PROBLEM DESCRIPTION:
Your answer should be the records, restated word for word.

DATA RECORDS:
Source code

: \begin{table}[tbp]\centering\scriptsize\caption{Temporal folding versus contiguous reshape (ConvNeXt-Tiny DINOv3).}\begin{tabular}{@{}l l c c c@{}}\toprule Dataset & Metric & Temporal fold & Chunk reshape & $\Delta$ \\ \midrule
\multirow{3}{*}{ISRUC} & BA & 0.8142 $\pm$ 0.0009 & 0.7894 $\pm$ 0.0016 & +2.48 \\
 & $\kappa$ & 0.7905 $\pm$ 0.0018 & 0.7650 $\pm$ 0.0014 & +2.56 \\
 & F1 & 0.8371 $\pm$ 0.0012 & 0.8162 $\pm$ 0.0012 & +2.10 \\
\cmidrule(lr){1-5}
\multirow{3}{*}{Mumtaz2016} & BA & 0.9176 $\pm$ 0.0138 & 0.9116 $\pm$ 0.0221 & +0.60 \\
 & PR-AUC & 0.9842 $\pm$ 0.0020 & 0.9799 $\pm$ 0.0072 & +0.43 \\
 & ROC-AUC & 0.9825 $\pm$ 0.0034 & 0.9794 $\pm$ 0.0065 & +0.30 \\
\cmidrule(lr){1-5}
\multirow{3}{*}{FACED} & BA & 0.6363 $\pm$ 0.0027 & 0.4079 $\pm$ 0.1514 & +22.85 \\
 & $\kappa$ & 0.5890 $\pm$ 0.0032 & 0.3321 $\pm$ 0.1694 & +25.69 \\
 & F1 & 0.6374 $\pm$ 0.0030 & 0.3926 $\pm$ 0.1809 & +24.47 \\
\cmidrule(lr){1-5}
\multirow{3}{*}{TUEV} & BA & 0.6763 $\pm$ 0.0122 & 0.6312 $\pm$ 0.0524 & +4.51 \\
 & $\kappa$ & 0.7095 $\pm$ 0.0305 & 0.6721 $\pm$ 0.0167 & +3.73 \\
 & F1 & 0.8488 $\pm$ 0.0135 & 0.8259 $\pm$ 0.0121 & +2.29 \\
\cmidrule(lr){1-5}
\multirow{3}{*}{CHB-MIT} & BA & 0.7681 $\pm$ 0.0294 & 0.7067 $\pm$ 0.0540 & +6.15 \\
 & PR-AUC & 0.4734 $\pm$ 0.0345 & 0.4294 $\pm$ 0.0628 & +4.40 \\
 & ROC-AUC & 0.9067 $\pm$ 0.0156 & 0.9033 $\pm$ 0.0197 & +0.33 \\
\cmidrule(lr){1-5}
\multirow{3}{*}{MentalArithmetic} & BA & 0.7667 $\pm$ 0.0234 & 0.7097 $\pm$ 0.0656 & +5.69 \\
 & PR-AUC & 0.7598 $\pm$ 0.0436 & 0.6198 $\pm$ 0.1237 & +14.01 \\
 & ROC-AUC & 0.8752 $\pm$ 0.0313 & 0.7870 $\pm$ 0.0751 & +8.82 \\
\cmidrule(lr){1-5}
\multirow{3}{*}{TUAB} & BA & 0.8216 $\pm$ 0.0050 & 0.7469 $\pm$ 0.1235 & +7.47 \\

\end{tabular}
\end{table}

ANSWER FOR THE TASK:
Source code

: \begin{table}[tbp]\centering\scriptsize\caption{Temporal folding versus contiguous reshape (ConvNeXt-Tiny DINOv3).}\begin{tabular}{@{}l l c c c@{}}\toprule Dataset & Metric & Temporal fold & Chunk reshape & $\Delta$ \\ \midrule
\multirow{3}{*}{ISRUC} & BA & 0.8142 $\pm$ 0.0009 & 0.7894 $\pm$ 0.0016 & +2.48 \\
 & $\kappa$ & 0.7905 $\pm$ 0.0018 & 0.7650 $\pm$ 0.0014 & +2.56 \\
 & F1 & 0.8371 $\pm$ 0.0012 & 0.8162 $\pm$ 0.0012 & +2.10 \\
\cmidrule(lr){1-5}
\multirow{3}{*}{Mumtaz2016} & BA & 0.9176 $\pm$ 0.0138 & 0.9116 $\pm$ 0.0221 & +0.60 \\
 & PR-AUC & 0.9842 $\pm$ 0.0020 & 0.9799 $\pm$ 0.0072 & +0.43 \\
 & ROC-AUC & 0.9825 $\pm$ 0.0034 & 0.9794 $\pm$ 0.0065 & +0.30 \\
\cmidrule(lr){1-5}
\multirow{3}{*}{FACED} & BA & 0.6363 $\pm$ 0.0027 & 0.4079 $\pm$ 0.1514 & +22.85 \\
 & $\kappa$ & 0.5890 $\pm$ 0.0032 & 0.3321 $\pm$ 0.1694 & +25.69 \\
 & F1 & 0.6374 $\pm$ 0.0030 & 0.3926 $\pm$ 0.1809 & +24.47 \\
\cmidrule(lr){1-5}
\multirow{3}{*}{TUEV} & BA & 0.6763 $\pm$ 0.0122 & 0.6312 $\pm$ 0.0524 & +4.51 \\
 & $\kappa$ & 0.7095 $\pm$ 0.0305 & 0.6721 $\pm$ 0.0167 & +3.73 \\
 & F1 & 0.8488 $\pm$ 0.0135 & 0.8259 $\pm$ 0.0121 & +2.29 \\
\cmidrule(lr){1-5}
\multirow{3}{*}{CHB-MIT} & BA & 0.7681 $\pm$ 0.0294 & 0.7067 $\pm$ 0.0540 & +6.15 \\
 & PR-AUC & 0.4734 $\pm$ 0.0345 & 0.4294 $\pm$ 0.0628 & +4.40 \\
 & ROC-AUC & 0.9067 $\pm$ 0.0156 & 0.9033 $\pm$ 0.0197 & +0.33 \\
\cmidrule(lr){1-5}
\multirow{3}{*}{MentalArithmetic} & BA & 0.7667 $\pm$ 0.0234 & 0.7097 $\pm$ 0.0656 & +5.69 \\
 & PR-AUC & 0.7598 $\pm$ 0.0436 & 0.6198 $\pm$ 0.1237 & +14.01 \\
 & ROC-AUC & 0.8752 $\pm$ 0.0313 & 0.7870 $\pm$ 0.0751 & +8.82 \\
\cmidrule(lr){1-5}
\multirow{3}{*}{TUAB} & BA & 0.8216 $\pm$ 0.0050 & 0.7469 $\pm$ 0.1235 & +7.47 \\

\end{tabular}
\end{table}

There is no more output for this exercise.